■ **YOUR OBJECTIVE**: Restate verbatim the span of lines below between the line with "我们将我们的比例尺恢复方法与" and the line with "值得强调的是，虽然ORB-S", including those two lines, and only that span.

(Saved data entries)

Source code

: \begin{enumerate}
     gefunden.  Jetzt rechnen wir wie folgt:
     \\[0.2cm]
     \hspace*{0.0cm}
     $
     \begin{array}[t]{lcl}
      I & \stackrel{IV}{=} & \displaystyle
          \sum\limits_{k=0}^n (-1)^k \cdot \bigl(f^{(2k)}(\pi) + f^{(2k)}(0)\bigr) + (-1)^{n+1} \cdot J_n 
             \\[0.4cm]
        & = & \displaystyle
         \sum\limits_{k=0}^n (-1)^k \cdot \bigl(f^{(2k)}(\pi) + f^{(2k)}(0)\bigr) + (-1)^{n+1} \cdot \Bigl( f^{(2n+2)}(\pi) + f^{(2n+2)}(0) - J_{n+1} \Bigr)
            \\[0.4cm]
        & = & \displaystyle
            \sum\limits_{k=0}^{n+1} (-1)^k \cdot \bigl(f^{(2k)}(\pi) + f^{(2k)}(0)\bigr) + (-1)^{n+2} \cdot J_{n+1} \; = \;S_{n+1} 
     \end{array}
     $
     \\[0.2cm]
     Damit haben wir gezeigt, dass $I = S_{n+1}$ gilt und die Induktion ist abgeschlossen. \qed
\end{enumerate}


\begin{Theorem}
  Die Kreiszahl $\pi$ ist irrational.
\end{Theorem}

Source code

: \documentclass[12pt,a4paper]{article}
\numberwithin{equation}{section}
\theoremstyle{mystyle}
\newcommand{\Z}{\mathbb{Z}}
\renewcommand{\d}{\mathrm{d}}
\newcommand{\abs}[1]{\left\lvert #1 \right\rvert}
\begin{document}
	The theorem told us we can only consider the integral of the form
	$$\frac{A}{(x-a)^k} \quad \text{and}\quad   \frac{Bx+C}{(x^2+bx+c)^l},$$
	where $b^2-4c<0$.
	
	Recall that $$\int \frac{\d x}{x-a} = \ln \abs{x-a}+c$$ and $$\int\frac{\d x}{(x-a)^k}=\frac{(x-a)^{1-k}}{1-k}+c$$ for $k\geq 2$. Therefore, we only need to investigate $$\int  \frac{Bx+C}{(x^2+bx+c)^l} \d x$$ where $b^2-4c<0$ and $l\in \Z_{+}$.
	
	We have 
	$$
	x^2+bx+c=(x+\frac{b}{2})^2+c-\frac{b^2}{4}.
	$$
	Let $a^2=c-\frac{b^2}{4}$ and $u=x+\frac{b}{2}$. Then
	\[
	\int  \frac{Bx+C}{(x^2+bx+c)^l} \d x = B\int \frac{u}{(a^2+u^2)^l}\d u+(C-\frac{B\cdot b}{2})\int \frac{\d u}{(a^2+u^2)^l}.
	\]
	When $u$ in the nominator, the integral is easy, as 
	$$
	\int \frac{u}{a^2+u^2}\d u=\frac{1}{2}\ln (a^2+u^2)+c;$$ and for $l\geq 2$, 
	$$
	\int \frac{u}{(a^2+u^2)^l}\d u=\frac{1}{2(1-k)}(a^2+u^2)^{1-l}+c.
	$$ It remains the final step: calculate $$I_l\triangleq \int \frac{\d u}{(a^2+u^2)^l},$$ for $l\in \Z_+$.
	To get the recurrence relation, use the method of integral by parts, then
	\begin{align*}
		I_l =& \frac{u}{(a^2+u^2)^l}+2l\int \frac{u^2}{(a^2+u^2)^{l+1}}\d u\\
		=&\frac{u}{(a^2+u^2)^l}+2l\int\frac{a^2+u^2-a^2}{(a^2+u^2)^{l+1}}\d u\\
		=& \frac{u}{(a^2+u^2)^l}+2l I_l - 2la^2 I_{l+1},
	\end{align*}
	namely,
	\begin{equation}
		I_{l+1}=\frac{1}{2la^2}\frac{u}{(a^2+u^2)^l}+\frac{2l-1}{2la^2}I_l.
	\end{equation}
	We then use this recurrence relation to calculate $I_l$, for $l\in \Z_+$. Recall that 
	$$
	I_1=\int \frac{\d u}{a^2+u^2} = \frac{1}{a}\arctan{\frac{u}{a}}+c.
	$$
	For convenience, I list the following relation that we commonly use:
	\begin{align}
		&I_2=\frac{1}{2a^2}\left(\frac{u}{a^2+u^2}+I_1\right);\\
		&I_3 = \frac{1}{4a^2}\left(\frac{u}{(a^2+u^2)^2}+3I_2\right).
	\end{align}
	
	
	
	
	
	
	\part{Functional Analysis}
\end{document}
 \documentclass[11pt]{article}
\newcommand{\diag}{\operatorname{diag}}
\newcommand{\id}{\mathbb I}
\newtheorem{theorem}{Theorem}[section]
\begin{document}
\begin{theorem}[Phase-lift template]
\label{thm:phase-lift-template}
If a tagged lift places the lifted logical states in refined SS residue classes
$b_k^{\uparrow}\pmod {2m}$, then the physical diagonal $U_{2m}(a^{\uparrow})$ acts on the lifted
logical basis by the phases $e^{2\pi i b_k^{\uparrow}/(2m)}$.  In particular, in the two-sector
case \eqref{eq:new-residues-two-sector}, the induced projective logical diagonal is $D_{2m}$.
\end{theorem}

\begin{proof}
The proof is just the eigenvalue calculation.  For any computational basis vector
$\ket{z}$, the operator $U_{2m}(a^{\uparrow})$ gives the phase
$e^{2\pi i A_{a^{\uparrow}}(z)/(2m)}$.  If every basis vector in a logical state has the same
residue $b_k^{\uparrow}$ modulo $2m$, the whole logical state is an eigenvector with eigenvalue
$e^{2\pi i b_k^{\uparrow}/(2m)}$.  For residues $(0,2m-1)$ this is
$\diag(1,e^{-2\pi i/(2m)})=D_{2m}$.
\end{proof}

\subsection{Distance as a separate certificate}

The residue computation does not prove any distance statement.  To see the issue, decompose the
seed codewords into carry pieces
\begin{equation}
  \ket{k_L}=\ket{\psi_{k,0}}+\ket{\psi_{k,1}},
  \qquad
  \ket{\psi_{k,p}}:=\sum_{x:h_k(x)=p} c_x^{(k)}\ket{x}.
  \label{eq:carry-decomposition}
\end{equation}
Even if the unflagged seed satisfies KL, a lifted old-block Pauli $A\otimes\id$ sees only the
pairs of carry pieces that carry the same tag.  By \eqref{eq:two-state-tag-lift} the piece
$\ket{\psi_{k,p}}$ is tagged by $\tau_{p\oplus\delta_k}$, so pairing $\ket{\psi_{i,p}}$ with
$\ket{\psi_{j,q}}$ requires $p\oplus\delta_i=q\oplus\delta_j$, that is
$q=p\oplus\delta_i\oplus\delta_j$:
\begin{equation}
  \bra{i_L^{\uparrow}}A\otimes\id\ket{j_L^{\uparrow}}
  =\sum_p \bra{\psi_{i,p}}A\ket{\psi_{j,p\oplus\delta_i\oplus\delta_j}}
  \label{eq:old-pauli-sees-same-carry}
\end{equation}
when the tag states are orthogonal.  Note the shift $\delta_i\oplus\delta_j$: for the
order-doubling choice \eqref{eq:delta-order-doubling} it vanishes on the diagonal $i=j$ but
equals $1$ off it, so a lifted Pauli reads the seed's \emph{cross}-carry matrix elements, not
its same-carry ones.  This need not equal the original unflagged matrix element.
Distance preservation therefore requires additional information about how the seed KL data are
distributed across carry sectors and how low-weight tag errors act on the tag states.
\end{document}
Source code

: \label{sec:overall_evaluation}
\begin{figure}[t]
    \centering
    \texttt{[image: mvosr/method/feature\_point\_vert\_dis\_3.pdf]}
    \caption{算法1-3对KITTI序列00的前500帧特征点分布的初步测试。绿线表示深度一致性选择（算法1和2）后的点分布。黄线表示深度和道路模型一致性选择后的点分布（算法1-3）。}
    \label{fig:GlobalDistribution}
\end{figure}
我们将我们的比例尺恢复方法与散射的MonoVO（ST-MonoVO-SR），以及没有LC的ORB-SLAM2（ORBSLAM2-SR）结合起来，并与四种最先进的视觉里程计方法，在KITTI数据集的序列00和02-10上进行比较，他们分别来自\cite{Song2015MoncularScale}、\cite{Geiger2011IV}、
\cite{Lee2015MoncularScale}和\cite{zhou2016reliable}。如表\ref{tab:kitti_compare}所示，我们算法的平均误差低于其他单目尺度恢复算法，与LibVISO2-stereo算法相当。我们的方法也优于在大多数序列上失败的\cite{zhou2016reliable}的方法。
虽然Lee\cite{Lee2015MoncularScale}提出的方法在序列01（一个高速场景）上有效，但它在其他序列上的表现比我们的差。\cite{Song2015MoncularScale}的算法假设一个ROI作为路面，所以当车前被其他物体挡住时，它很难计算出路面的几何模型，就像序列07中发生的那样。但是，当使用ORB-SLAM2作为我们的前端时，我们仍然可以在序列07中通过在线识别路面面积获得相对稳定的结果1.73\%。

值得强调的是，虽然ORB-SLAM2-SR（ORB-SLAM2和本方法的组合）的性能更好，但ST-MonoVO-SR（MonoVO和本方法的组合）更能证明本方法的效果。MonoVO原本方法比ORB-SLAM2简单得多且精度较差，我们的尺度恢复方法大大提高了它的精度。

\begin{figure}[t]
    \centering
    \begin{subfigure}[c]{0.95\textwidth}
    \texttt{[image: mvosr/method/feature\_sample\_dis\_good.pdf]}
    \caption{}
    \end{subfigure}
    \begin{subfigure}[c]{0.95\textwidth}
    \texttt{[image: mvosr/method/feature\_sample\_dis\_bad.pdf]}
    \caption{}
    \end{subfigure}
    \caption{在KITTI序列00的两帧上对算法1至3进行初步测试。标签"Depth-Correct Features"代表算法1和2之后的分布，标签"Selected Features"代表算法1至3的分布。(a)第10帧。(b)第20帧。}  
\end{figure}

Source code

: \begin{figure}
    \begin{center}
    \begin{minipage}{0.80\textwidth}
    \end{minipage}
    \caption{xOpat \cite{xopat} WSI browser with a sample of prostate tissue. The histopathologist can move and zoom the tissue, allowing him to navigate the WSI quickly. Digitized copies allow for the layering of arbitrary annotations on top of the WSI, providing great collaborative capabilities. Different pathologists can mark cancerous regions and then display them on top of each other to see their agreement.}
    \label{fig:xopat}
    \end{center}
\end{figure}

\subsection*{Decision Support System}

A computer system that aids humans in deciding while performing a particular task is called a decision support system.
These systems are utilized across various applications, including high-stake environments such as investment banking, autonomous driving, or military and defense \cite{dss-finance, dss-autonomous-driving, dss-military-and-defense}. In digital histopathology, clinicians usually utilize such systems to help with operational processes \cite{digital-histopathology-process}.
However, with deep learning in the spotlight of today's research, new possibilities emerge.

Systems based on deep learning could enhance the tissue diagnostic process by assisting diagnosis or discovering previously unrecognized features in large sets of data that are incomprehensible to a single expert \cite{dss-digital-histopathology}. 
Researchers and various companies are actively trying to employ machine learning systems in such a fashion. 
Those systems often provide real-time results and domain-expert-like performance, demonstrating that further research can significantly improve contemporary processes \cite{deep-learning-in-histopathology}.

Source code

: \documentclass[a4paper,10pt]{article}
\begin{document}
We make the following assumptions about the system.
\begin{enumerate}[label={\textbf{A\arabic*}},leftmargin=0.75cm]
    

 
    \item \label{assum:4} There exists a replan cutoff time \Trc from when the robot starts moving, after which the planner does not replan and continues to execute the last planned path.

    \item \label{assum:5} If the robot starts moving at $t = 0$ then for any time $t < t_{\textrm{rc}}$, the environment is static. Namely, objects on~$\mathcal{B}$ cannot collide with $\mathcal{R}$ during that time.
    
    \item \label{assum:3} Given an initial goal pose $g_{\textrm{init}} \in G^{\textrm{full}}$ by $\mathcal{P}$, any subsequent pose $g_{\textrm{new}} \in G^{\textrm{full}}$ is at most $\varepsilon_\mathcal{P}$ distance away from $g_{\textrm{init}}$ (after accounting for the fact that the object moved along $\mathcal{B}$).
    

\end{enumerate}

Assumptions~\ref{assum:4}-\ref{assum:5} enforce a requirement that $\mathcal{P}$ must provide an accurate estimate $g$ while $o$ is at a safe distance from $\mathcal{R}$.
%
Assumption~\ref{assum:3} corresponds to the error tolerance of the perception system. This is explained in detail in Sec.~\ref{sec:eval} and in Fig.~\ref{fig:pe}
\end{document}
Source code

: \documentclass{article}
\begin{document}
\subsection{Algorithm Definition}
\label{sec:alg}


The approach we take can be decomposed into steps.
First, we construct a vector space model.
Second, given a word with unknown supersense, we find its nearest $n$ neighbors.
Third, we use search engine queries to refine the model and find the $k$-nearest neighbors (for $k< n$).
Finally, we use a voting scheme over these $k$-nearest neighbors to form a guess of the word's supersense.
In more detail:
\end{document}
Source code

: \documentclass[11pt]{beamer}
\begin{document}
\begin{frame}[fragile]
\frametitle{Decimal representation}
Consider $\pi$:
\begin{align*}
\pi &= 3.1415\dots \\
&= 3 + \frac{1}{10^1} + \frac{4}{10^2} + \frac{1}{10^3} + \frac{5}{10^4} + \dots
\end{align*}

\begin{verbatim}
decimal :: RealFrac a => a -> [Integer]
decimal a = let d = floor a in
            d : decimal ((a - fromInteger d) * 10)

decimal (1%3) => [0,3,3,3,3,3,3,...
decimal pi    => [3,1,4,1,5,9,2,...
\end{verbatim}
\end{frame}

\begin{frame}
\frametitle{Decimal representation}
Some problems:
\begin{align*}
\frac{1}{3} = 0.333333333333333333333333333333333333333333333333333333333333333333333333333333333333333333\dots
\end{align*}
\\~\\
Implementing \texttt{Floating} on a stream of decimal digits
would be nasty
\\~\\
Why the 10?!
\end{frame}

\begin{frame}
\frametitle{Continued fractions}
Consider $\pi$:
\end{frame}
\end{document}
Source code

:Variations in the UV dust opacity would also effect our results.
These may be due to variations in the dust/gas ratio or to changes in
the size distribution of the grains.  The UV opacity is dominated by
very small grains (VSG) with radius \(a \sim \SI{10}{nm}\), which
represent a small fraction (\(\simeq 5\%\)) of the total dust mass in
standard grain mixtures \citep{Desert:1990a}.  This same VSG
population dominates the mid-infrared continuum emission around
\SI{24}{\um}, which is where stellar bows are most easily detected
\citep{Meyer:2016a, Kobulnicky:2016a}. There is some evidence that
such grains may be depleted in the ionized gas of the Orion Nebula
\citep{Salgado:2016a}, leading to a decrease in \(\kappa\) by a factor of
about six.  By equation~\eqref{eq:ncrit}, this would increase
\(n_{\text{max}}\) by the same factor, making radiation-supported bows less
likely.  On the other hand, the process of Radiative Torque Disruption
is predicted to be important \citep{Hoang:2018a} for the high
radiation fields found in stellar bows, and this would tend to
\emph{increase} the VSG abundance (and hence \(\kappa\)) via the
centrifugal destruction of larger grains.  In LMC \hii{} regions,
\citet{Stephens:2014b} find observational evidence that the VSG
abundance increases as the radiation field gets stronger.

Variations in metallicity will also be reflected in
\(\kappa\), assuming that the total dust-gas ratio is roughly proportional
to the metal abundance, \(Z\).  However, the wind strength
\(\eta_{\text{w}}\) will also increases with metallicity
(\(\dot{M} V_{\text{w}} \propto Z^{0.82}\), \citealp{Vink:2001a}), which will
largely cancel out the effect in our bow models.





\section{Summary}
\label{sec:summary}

■ **TASK RESPONSE**:
我们将我们的比例尺恢复方法与散射的MonoVO（ST-MonoVO-SR），以及没有LC的ORB-SLAM2（ORBSLAM2-SR）结合起来，并与四种最先进的视觉里程计方法，在KITTI数据集的序列00和02-10上进行比较，他们分别来自\cite{Song2015MoncularScale}、\cite{Geiger2011IV}、
\cite{Lee2015MoncularScale}和\cite{zhou2016reliable}。如表\ref{tab:kitti_compare}所示，我们算法的平均误差低于其他单目尺度恢复算法，与LibVISO2-stereo算法相当。我们的方法也优于在大多数序列上失败的\cite{zhou2016reliable}的方法。
虽然Lee\cite{Lee2015MoncularScale}提出的方法在序列01（一个高速场景）上有效，但它在其他序列上的表现比我们的差。\cite{Song2015MoncularScale}的算法假设一个ROI作为路面，所以当车前被其他物体挡住时，它很难计算出路面的几何模型，就像序列07中发生的那样。但是，当使用ORB-SLAM2作为我们的前端时，我们仍然可以在序列07中通过在线识别路面面积获得相对稳定的结果1.73\%。

值得强调的是，虽然ORB-SLAM2-SR（ORB-SLAM2和本方法的组合）的性能更好，但ST-MonoVO-SR（MonoVO和本方法的组合）更能证明本方法的效果。MonoVO原本方法比ORB-SLAM2简单得多且精度较差，我们的尺度恢复方法大大提高了它的精度。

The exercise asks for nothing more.